[[ The data open ]]

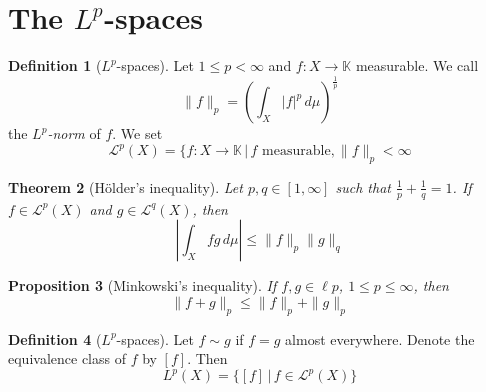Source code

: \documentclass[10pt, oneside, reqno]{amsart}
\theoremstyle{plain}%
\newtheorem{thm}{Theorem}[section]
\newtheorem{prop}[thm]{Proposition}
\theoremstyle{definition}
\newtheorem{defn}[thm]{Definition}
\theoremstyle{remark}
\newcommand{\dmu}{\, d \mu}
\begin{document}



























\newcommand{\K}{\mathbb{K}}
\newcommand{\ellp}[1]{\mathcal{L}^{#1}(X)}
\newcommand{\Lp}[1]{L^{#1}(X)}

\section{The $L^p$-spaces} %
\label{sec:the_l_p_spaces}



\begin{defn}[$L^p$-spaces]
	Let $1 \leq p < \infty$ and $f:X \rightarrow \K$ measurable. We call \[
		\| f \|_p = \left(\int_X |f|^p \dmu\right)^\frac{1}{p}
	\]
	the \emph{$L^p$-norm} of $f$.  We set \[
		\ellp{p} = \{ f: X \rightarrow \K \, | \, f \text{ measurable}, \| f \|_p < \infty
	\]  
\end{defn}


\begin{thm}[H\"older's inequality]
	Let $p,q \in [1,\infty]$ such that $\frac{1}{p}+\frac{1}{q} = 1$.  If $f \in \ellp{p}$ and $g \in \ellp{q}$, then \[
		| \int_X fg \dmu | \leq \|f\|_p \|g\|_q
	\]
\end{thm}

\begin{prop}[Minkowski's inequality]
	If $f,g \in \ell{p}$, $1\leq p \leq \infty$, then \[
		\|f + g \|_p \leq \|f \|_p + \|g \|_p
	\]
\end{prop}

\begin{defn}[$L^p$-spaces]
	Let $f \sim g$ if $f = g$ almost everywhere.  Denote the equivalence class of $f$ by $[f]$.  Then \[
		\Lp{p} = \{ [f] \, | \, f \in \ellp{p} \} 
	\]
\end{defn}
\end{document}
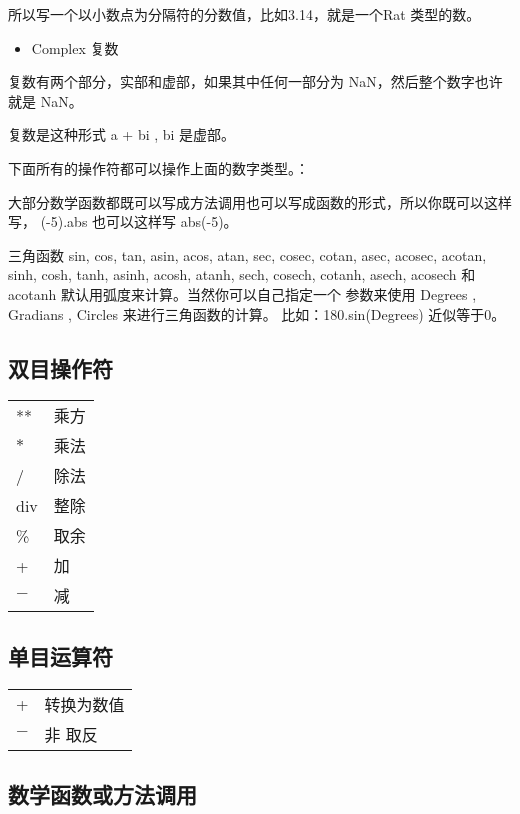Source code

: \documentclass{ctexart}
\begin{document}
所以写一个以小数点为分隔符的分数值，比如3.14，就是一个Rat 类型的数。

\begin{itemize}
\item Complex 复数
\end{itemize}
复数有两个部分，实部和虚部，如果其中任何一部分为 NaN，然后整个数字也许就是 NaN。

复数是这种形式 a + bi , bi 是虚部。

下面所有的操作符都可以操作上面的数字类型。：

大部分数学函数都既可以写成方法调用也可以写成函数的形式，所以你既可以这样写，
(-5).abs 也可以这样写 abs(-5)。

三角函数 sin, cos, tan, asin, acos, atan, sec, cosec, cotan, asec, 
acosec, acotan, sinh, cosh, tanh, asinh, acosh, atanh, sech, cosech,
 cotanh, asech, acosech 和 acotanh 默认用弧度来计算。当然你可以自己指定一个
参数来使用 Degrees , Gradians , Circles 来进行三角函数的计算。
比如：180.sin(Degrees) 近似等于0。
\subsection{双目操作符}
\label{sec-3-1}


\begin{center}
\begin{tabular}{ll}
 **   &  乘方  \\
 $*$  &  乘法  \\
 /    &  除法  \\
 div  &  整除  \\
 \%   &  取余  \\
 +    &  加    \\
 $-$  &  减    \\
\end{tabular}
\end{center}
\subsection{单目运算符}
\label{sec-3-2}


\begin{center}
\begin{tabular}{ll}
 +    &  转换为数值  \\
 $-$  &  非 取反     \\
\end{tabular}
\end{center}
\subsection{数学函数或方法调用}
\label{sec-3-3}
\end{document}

[[ The data closed ]]

Look through the data above and return exactly the lines from the one that contains "所以写一个以小数点为分隔符的分数值，比如3.14，就是一个Rat 类型的数。" to the one that contains "比如：180.sin(Degrees) 近似等于0。", inclusive, with nothing else.

所以写一个以小数点为分隔符的分数值，比如3.14，就是一个Rat 类型的数。

\begin{itemize}
\item Complex 复数
\end{itemize}
复数有两个部分，实部和虚部，如果其中任何一部分为 NaN，然后整个数字也许就是 NaN。

复数是这种形式 a + bi , bi 是虚部。

下面所有的操作符都可以操作上面的数字类型。：

大部分数学函数都既可以写成方法调用也可以写成函数的形式，所以你既可以这样写，
(-5).abs 也可以这样写 abs(-5)。

三角函数 sin, cos, tan, asin, acos, atan, sec, cosec, cotan, asec, 
acosec, acotan, sinh, cosh, tanh, asinh, acosh, atanh, sech, cosech,
 cotanh, asech, acosech 和 acotanh 默认用弧度来计算。当然你可以自己指定一个
参数来使用 Degrees , Gradians , Circles 来进行三角函数的计算。
比如：180.sin(Degrees) 近似等于0。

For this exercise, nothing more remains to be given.